- _Task objective_: Among the lines below, some may hold the word "false"; state how many do, giving only the number.

Plain-text document sources

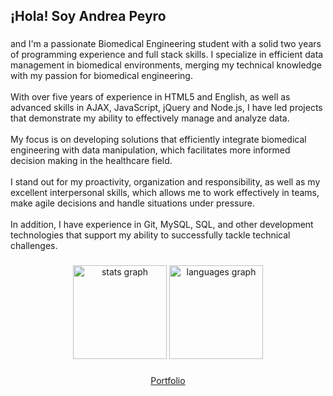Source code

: <h2 align="left">¡Hola! Soy Andrea Peyro</h2>

###

<p align="left">and I'm a passionate Biomedical Engineering student with a solid two years of programming experience and full stack skills. I specialize in efficient data management in biomedical environments, merging my technical knowledge with my passion for biomedical engineering.<br><br>With over five years of experience in HTML5 and English, as well as advanced skills in AJAX, JavaScript, jQuery and Node.js, I have led projects that demonstrate my ability to effectively manage and analyze data.<br><br>My focus is on developing solutions that efficiently integrate biomedical engineering with data manipulation, which facilitates more informed decision making in the healthcare field.<br><br>I stand out for my proactivity, organization and responsibility, as well as my excellent interpersonal skills, which allows me to work effectively in teams, make agile decisions and handle situations under pressure.<br><br>In addition, I have experience in Git, MySQL, SQL, and other development technologies that support my ability to successfully tackle technical challenges.</p>

###

<div align="center">
  <img src="https://github-readme-stats.vercel.app/api?username=ORYEPA&hide_title=false&hide_rank=false&show_icons=true&include_all_commits=true&count_private=true&disable_animations=false&theme=dracula&locale=en&hide_border=false" height="150" alt="stats graph"  />
  <img src="https://github-readme-stats.vercel.app/api/top-langs?username=ORYEPA&locale=en&hide_title=false&layout=compact&card_width=320&langs_count=5&theme=dracula&hide_border=false" height="150" alt="languages graph"  />
</div>





###

<div align="center">
  <a href="https://andrea-peyro-portfolio.pages.dev">Portfolio</a>
</div>

###
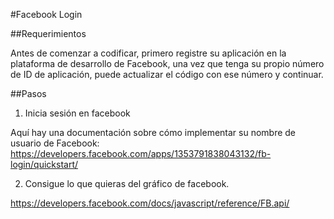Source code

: #Facebook Login

##Requerimientos

Antes de comenzar a codificar, primero registre su aplicación en la plataforma de desarrollo de Facebook, una vez que tenga su propio número de ID de aplicación, puede actualizar el código con ese número y continuar.

##Pasos
1. Inicia sesión en facebook

Aquí hay una documentación sobre cómo implementar su nombre de usuario de Facebook:
https://developers.facebook.com/apps/1353791838043132/fb-login/quickstart/

2. Consigue lo que quieras del gráfico de facebook.
 
https://developers.facebook.com/docs/javascript/reference/FB.api/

- _Written answer_: 2